##### PROVIDED RECORDS #####

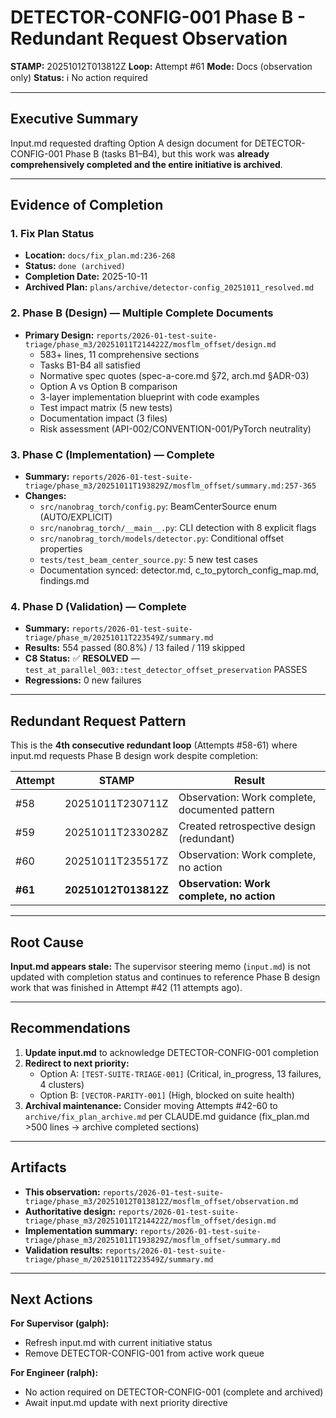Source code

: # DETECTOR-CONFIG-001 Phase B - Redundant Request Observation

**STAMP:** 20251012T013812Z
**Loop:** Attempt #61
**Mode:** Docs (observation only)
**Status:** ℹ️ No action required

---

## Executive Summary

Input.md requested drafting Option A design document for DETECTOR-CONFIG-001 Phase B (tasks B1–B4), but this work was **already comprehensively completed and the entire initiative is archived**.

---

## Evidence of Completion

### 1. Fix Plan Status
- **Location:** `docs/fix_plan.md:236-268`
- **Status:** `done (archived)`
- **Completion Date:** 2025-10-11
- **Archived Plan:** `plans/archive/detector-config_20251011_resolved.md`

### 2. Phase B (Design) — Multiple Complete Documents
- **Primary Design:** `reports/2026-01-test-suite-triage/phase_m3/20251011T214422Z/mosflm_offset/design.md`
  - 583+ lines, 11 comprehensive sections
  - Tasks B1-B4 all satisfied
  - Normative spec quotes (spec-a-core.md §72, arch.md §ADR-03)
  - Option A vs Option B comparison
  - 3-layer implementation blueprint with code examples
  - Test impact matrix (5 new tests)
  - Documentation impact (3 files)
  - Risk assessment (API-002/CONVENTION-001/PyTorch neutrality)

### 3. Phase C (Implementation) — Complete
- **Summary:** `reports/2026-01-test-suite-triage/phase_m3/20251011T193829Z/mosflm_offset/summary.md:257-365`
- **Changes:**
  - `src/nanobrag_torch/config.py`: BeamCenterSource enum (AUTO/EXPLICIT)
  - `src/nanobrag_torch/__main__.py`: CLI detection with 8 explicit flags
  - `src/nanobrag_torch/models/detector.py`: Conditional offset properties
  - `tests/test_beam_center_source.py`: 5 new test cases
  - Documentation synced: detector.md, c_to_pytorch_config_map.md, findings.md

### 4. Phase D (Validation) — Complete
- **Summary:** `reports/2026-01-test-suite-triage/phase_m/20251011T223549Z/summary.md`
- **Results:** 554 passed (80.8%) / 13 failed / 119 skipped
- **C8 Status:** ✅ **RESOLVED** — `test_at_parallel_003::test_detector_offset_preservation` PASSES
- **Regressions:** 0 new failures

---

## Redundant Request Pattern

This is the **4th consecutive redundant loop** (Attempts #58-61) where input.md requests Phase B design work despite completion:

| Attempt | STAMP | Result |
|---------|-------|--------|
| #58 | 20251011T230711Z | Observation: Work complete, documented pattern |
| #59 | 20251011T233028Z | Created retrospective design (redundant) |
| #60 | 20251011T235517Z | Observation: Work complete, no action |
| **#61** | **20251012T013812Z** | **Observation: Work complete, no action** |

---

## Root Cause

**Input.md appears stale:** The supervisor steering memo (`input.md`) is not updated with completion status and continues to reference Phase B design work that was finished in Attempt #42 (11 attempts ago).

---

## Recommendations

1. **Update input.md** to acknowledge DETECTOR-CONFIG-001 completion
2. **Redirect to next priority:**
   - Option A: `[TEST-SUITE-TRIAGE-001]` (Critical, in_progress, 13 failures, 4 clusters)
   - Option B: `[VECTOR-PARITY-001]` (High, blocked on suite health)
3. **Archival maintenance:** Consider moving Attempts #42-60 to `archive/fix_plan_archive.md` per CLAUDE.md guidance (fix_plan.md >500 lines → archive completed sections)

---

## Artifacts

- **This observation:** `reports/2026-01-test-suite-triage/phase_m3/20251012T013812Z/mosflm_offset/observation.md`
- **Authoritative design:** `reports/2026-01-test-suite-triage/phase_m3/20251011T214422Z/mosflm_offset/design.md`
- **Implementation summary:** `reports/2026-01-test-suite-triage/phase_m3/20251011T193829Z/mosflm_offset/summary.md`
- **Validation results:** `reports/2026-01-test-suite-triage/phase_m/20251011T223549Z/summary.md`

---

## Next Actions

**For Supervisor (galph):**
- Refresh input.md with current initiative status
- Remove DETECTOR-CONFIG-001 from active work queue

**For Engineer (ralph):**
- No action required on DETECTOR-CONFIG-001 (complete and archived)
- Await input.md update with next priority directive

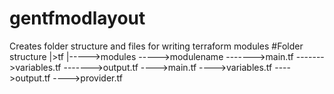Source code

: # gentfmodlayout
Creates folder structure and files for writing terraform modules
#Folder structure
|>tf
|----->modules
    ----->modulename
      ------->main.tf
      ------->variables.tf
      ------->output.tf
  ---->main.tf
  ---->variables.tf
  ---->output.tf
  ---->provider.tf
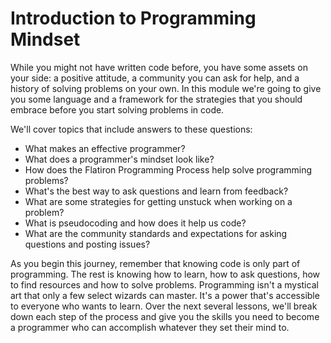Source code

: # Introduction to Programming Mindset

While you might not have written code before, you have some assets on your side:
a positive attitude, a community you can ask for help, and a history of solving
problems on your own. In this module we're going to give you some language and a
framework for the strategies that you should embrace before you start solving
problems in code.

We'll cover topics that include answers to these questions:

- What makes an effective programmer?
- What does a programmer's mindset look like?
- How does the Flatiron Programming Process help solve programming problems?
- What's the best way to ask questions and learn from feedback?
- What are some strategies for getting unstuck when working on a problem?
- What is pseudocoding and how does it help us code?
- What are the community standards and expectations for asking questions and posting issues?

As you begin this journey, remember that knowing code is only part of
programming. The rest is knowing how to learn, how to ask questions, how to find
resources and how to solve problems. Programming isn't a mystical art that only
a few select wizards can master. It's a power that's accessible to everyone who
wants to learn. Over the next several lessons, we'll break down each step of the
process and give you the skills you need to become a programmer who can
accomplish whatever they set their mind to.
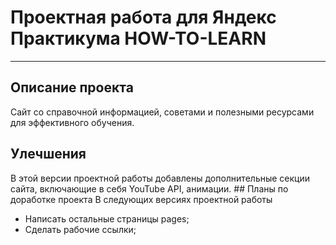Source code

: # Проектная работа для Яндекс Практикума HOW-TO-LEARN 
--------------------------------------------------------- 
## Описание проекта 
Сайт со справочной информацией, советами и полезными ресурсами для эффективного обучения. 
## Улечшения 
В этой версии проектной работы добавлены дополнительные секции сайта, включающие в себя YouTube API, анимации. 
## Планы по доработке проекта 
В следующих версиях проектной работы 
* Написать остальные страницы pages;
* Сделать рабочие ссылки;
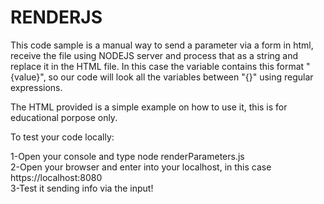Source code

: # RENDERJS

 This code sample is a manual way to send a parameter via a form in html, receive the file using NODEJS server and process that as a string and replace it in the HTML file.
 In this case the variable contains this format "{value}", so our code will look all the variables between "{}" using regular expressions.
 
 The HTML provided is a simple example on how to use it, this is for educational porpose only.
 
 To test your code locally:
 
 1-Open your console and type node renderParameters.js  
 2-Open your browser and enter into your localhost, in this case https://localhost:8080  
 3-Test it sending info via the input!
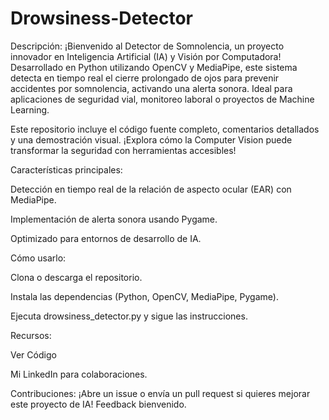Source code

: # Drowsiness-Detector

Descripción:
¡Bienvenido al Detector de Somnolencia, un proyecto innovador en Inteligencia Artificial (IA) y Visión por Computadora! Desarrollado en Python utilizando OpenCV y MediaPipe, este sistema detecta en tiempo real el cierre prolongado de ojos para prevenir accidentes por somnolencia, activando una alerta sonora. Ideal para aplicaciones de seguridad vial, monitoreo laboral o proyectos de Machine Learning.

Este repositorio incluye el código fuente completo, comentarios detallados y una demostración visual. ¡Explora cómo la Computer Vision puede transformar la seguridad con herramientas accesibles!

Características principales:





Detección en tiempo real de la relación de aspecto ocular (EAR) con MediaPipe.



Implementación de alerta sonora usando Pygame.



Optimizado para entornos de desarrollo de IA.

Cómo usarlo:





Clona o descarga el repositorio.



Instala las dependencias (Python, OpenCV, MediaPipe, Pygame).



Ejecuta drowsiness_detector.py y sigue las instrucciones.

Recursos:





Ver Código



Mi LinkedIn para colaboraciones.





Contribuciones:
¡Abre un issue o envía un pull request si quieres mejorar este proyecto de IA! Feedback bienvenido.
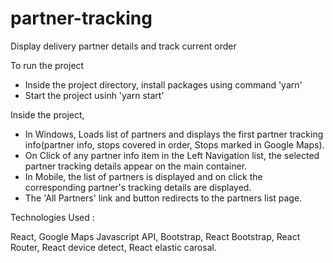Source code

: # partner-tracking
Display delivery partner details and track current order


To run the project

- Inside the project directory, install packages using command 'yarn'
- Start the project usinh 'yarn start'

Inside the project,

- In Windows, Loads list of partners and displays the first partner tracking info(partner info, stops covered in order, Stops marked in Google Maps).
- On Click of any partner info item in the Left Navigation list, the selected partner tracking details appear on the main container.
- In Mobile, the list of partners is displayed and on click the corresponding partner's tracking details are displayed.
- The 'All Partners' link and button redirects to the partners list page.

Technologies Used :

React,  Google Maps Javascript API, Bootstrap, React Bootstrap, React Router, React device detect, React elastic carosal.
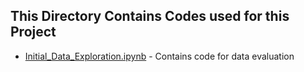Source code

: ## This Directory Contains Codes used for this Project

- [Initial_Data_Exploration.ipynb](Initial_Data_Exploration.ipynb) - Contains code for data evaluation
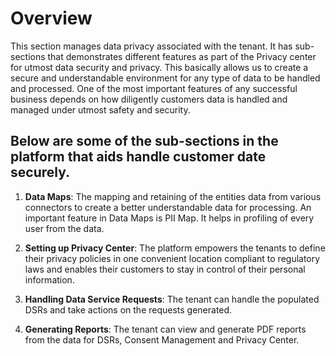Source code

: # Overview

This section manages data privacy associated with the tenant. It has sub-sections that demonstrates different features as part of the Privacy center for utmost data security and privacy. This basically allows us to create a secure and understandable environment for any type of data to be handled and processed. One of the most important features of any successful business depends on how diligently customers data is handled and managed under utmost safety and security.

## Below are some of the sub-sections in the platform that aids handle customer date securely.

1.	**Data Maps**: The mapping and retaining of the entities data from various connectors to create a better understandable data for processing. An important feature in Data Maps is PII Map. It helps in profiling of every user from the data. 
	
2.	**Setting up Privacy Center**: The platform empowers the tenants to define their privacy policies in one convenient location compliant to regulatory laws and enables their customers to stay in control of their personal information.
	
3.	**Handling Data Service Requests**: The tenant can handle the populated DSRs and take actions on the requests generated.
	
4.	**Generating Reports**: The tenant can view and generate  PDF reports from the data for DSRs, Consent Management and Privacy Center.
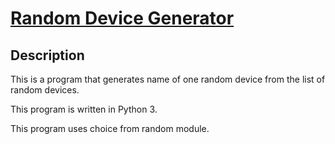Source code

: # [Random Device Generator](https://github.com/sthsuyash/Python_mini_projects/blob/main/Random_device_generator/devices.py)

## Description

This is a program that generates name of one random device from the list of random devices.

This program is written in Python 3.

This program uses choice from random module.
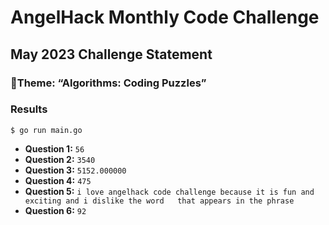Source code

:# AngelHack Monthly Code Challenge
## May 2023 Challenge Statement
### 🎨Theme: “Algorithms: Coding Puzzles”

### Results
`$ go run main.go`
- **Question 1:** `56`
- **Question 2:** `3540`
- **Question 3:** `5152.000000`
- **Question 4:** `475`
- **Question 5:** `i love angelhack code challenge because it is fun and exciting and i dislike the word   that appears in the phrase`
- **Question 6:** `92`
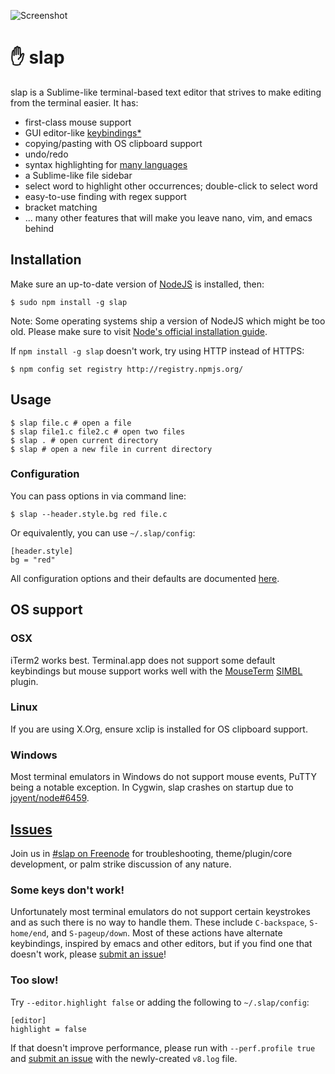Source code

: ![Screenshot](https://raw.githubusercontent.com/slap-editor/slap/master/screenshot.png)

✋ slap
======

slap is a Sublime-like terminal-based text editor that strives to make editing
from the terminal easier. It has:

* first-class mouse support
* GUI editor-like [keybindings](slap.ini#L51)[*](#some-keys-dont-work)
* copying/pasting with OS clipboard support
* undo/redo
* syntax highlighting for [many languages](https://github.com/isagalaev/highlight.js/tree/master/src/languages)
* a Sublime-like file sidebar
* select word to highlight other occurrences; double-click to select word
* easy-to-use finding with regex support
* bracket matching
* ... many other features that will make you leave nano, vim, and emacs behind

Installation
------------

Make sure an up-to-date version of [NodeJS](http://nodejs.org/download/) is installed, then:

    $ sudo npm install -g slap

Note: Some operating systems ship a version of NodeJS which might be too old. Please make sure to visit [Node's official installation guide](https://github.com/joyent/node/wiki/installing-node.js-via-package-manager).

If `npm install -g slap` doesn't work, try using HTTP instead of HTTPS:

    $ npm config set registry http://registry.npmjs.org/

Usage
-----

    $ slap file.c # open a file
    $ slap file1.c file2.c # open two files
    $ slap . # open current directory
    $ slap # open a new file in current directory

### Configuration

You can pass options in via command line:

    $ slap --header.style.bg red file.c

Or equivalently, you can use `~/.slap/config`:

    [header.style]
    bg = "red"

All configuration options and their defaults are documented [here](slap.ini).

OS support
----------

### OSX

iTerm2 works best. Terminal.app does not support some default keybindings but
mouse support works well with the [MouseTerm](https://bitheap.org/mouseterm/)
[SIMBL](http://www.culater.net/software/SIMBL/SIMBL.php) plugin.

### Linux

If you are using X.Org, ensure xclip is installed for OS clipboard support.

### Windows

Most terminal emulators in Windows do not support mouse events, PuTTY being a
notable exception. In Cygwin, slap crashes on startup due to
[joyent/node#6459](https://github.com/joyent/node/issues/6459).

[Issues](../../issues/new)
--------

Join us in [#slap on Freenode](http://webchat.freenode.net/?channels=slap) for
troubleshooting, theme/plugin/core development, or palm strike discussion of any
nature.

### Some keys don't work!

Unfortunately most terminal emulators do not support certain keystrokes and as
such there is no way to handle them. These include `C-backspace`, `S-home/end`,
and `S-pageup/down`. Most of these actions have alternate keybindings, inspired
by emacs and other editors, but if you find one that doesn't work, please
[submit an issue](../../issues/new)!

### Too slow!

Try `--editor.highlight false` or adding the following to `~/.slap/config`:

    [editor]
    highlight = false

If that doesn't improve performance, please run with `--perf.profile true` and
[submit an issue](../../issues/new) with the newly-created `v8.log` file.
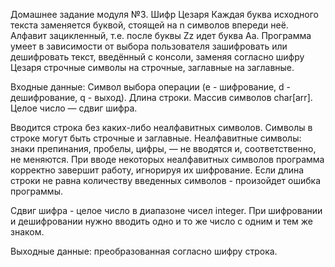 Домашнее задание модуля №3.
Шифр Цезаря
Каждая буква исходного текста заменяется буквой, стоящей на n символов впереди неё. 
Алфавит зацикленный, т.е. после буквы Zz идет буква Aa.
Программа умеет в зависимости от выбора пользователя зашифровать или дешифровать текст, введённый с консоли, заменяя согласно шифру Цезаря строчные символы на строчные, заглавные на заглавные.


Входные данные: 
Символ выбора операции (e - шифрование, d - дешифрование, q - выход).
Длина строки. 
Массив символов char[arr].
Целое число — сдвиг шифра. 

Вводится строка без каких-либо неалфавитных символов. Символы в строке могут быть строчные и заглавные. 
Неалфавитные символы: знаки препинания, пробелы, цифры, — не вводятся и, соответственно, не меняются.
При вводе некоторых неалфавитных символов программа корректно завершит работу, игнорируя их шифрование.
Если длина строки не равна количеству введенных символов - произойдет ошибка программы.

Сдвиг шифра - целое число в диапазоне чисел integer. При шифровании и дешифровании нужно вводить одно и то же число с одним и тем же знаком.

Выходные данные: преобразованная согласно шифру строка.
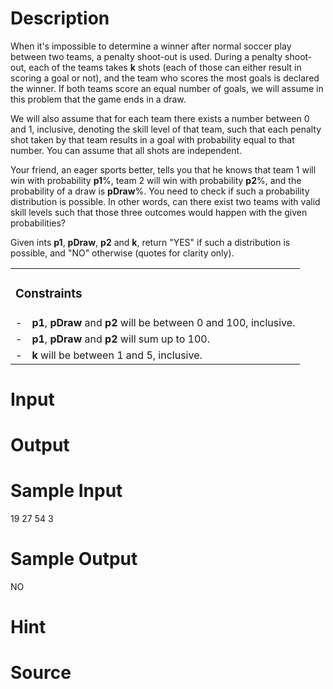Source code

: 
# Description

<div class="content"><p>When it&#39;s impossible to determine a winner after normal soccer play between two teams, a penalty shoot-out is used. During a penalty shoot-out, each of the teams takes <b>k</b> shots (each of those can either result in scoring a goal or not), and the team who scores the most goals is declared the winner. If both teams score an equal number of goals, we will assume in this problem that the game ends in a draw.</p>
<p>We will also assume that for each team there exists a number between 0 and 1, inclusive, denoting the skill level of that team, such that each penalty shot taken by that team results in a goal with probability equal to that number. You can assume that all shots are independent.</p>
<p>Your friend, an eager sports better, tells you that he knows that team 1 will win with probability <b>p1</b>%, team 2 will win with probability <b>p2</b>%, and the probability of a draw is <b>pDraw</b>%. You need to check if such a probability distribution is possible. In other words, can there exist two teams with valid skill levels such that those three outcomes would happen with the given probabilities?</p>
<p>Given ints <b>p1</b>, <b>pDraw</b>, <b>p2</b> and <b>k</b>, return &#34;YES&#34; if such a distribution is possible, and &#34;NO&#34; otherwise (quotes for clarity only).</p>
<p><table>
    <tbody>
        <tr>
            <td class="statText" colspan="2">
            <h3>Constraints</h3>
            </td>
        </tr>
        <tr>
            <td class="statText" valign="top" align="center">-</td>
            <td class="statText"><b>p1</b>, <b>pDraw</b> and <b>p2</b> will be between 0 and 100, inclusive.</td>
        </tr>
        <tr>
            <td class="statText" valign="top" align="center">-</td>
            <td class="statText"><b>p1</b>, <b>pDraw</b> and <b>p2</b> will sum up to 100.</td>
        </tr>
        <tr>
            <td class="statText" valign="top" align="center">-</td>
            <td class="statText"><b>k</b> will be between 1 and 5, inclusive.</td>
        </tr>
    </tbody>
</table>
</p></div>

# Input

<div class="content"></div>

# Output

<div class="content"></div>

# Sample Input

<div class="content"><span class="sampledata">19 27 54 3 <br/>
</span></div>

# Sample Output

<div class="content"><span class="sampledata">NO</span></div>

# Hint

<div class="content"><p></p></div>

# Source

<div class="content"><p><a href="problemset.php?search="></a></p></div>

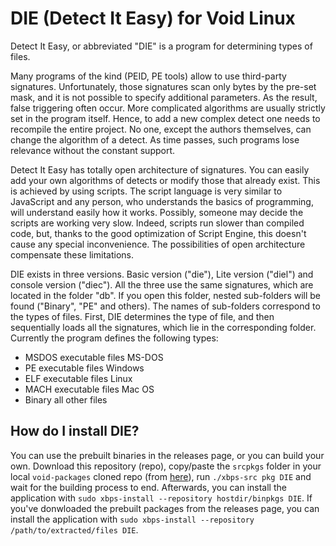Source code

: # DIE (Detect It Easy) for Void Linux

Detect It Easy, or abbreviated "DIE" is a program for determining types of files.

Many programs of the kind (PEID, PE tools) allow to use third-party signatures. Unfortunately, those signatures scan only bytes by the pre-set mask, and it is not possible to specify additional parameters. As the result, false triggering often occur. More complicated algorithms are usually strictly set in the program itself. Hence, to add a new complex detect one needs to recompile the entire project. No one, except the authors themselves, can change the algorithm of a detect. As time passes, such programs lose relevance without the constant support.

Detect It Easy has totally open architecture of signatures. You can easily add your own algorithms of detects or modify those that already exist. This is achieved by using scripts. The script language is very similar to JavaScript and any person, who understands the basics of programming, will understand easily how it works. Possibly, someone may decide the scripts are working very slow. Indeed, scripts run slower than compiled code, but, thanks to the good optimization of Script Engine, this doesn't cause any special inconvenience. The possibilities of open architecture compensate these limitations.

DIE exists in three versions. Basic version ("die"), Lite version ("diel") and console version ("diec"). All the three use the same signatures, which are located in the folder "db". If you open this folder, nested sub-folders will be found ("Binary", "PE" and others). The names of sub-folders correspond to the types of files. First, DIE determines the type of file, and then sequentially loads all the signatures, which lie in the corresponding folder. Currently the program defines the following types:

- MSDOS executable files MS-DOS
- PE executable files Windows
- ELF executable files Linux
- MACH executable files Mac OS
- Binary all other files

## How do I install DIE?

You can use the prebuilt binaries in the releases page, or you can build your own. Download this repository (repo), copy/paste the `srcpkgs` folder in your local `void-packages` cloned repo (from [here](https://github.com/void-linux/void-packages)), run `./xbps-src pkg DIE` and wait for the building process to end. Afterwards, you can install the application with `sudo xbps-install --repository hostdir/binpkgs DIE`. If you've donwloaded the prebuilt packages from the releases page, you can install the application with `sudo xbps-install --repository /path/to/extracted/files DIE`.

#####

WHAT TO DO |
Of the lines above, extract only those from the line with "Массив символов char[arr]." to the line with "При вводе некоторых", both included, exactly as written.

RESULT BELOW |
Массив символов char[arr].
Целое число — сдвиг шифра. 

Вводится строка без каких-либо неалфавитных символов. Символы в строке могут быть строчные и заглавные. 
Неалфавитные символы: знаки препинания, пробелы, цифры, — не вводятся и, соответственно, не меняются.
При вводе некоторых неалфавитных символов программа корректно завершит работу, игнорируя их шифрование.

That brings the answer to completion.